═════ DATA EXTRACT ═════
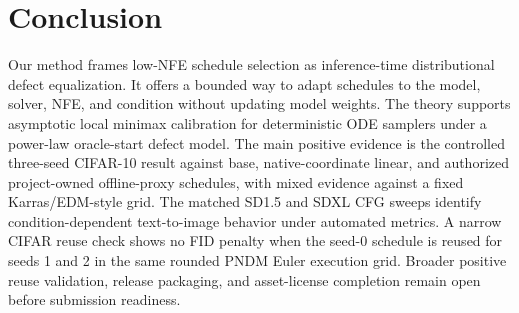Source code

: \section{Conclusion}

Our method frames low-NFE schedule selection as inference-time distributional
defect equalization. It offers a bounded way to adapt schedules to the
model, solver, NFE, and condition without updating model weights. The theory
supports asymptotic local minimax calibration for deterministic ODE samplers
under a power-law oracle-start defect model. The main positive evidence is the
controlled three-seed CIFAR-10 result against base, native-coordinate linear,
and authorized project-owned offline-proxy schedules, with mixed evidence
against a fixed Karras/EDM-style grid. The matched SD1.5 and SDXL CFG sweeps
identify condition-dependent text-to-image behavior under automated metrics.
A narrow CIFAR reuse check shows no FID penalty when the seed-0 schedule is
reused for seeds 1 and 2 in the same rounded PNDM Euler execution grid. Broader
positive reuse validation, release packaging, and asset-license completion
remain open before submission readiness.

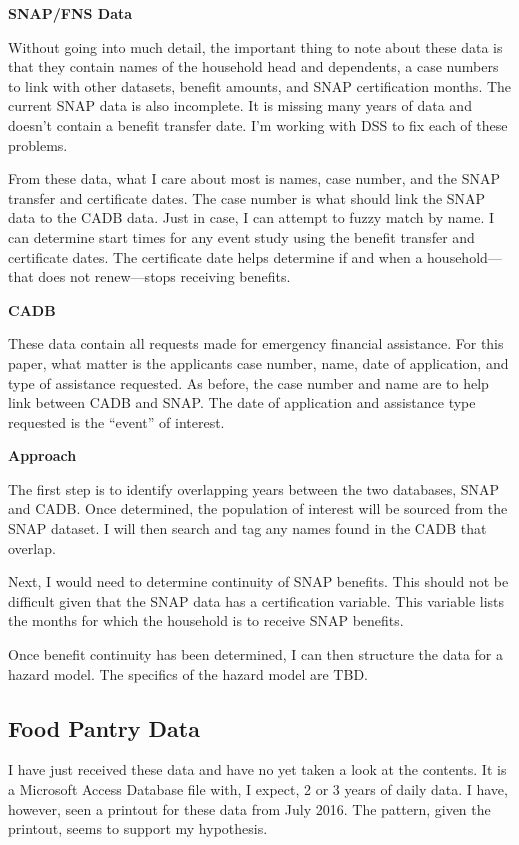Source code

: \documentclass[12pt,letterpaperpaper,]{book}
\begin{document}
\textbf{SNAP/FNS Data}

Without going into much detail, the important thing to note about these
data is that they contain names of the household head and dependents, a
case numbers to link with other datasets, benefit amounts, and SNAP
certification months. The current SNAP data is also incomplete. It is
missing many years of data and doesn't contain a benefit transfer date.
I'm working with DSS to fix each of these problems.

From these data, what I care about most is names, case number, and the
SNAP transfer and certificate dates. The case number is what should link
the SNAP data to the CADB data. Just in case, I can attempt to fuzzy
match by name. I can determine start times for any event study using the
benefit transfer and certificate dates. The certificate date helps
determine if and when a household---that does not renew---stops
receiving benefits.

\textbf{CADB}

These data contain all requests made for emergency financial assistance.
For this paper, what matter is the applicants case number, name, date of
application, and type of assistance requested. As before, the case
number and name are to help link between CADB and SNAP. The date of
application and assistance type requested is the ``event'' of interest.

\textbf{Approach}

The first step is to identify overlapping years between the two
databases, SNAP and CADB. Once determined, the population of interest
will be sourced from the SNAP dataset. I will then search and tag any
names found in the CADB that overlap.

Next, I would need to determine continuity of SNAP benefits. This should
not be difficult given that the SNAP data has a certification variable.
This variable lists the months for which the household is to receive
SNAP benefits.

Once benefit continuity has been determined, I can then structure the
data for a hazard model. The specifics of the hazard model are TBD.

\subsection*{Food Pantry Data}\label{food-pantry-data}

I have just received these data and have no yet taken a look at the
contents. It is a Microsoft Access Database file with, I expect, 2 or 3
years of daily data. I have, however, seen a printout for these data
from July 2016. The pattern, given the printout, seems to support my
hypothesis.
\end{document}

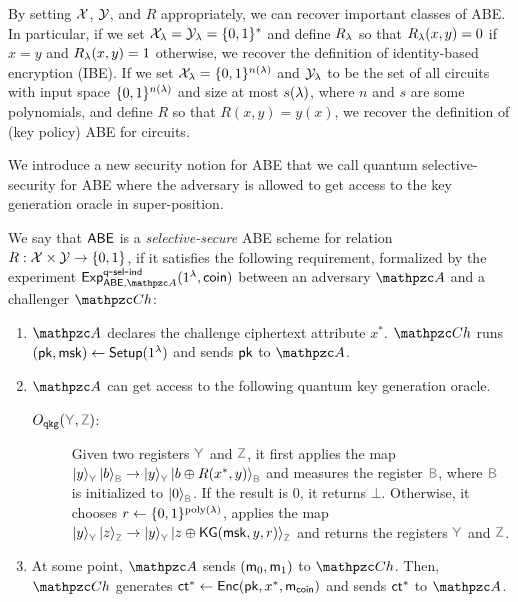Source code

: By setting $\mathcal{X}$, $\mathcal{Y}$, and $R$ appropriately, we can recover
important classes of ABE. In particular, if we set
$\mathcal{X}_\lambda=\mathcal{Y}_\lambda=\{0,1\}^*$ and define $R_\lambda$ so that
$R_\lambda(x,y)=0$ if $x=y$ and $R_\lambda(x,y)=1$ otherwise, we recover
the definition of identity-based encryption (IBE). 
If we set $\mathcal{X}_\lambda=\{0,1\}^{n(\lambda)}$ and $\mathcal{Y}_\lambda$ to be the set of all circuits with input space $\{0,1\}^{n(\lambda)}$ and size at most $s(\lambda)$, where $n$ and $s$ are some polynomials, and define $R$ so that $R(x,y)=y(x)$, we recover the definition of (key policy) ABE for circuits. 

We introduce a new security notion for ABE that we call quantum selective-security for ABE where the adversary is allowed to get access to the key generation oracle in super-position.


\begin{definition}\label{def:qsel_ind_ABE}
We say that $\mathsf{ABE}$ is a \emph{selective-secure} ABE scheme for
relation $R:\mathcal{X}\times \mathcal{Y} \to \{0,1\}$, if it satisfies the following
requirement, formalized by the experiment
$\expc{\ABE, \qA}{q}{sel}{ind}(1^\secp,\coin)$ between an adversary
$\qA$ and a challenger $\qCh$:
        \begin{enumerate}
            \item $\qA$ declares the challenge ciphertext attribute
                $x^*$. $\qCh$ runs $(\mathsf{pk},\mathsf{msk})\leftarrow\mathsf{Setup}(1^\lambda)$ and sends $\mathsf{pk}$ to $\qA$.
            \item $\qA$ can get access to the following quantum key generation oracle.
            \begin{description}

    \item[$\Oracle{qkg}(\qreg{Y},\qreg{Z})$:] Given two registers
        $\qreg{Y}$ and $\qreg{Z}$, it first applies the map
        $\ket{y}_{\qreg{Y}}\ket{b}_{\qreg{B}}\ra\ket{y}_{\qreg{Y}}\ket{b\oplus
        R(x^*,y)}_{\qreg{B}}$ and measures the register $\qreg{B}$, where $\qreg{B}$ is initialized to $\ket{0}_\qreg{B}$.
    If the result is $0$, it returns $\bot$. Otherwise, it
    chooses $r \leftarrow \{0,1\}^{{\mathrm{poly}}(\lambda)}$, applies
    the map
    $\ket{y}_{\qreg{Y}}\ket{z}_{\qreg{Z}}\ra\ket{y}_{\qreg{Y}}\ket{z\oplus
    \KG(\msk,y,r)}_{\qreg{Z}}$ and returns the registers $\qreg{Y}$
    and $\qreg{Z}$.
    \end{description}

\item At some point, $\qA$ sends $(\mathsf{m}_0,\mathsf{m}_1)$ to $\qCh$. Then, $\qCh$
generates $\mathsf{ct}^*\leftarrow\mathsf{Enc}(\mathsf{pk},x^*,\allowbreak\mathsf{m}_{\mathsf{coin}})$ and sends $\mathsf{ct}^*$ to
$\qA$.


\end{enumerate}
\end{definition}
═════
• _AIM OF THE EXERCISE_: Could you set down the material above word for word while dropping its pictures?

• _RESPONSE TO THE EXERCISE_:
Source code

: \section{Conclusion}

Our method frames low-NFE schedule selection as inference-time distributional
defect equalization. It offers a bounded way to adapt schedules to the
model, solver, NFE, and condition without updating model weights. The theory
supports asymptotic local minimax calibration for deterministic ODE samplers
under a power-law oracle-start defect model. The main positive evidence is the
controlled three-seed CIFAR-10 result against base, native-coordinate linear,
and authorized project-owned offline-proxy schedules, with mixed evidence
against a fixed Karras/EDM-style grid. The matched SD1.5 and SDXL CFG sweeps
identify condition-dependent text-to-image behavior under automated metrics.
A narrow CIFAR reuse check shows no FID penalty when the seed-0 schedule is
reused for seeds 1 and 2 in the same rounded PNDM Euler execution grid. Broader
positive reuse validation, release packaging, and asset-license completion
remain open before submission readiness.

Source code

: \documentclass[12pt,letterpaperpaper,]{book}
\begin{document}
\textbf{SNAP/FNS Data}

Without going into much detail, the important thing to note about these
data is that they contain names of the household head and dependents, a
case numbers to link with other datasets, benefit amounts, and SNAP
certification months. The current SNAP data is also incomplete. It is
missing many years of data and doesn't contain a benefit transfer date.
I'm working with DSS to fix each of these problems.

From these data, what I care about most is names, case number, and the
SNAP transfer and certificate dates. The case number is what should link
the SNAP data to the CADB data. Just in case, I can attempt to fuzzy
match by name. I can determine start times for any event study using the
benefit transfer and certificate dates. The certificate date helps
determine if and when a household---that does not renew---stops
receiving benefits.

\textbf{CADB}

These data contain all requests made for emergency financial assistance.
For this paper, what matter is the applicants case number, name, date of
application, and type of assistance requested. As before, the case
number and name are to help link between CADB and SNAP. The date of
application and assistance type requested is the ``event'' of interest.

\textbf{Approach}

The first step is to identify overlapping years between the two
databases, SNAP and CADB. Once determined, the population of interest
will be sourced from the SNAP dataset. I will then search and tag any
names found in the CADB that overlap.

Next, I would need to determine continuity of SNAP benefits. This should
not be difficult given that the SNAP data has a certification variable.
This variable lists the months for which the household is to receive
SNAP benefits.

Once benefit continuity has been determined, I can then structure the
data for a hazard model. The specifics of the hazard model are TBD.

\subsection*{Food Pantry Data}\label{food-pantry-data}

I have just received these data and have no yet taken a look at the
contents. It is a Microsoft Access Database file with, I expect, 2 or 3
years of daily data. I have, however, seen a printout for these data
from July 2016. The pattern, given the printout, seems to support my
hypothesis.
\end{document}

Source code

: By setting $\mathcal{X}$, $\mathcal{Y}$, and $R$ appropriately, we can recover
important classes of ABE. In particular, if we set
$\mathcal{X}_\lambda=\mathcal{Y}_\lambda=\{0,1\}^*$ and define $R_\lambda$ so that
$R_\lambda(x,y)=0$ if $x=y$ and $R_\lambda(x,y)=1$ otherwise, we recover
the definition of identity-based encryption (IBE). 
If we set $\mathcal{X}_\lambda=\{0,1\}^{n(\lambda)}$ and $\mathcal{Y}_\lambda$ to be the set of all circuits with input space $\{0,1\}^{n(\lambda)}$ and size at most $s(\lambda)$, where $n$ and $s$ are some polynomials, and define $R$ so that $R(x,y)=y(x)$, we recover the definition of (key policy) ABE for circuits. 

We introduce a new security notion for ABE that we call quantum selective-security for ABE where the adversary is allowed to get access to the key generation oracle in super-position.


\begin{definition}\label{def:qsel_ind_ABE}
We say that $\mathsf{ABE}$ is a \emph{selective-secure} ABE scheme for
relation $R:\mathcal{X}\times \mathcal{Y} \to \{0,1\}$, if it satisfies the following
requirement, formalized by the experiment
$\expc{\ABE, \qA}{q}{sel}{ind}(1^\secp,\coin)$ between an adversary
$\qA$ and a challenger $\qCh$:
        \begin{enumerate}
            \item $\qA$ declares the challenge ciphertext attribute
                $x^*$. $\qCh$ runs $(\mathsf{pk},\mathsf{msk})\leftarrow\mathsf{Setup}(1^\lambda)$ and sends $\mathsf{pk}$ to $\qA$.
            \item $\qA$ can get access to the following quantum key generation oracle.
            \begin{description}

    \item[$\Oracle{qkg}(\qreg{Y},\qreg{Z})$:] Given two registers
        $\qreg{Y}$ and $\qreg{Z}$, it first applies the map
        $\ket{y}_{\qreg{Y}}\ket{b}_{\qreg{B}}\ra\ket{y}_{\qreg{Y}}\ket{b\oplus
        R(x^*,y)}_{\qreg{B}}$ and measures the register $\qreg{B}$, where $\qreg{B}$ is initialized to $\ket{0}_\qreg{B}$.
    If the result is $0$, it returns $\bot$. Otherwise, it
    chooses $r \leftarrow \{0,1\}^{{\mathrm{poly}}(\lambda)}$, applies
    the map
    $\ket{y}_{\qreg{Y}}\ket{z}_{\qreg{Z}}\ra\ket{y}_{\qreg{Y}}\ket{z\oplus
    \KG(\msk,y,r)}_{\qreg{Z}}$ and returns the registers $\qreg{Y}$
    and $\qreg{Z}$.
    \end{description}

\item At some point, $\qA$ sends $(\mathsf{m}_0,\mathsf{m}_1)$ to $\qCh$. Then, $\qCh$
generates $\mathsf{ct}^*\leftarrow\mathsf{Enc}(\mathsf{pk},x^*,\allowbreak\mathsf{m}_{\mathsf{coin}})$ and sends $\mathsf{ct}^*$ to
$\qA$.


\end{enumerate}
\end{definition}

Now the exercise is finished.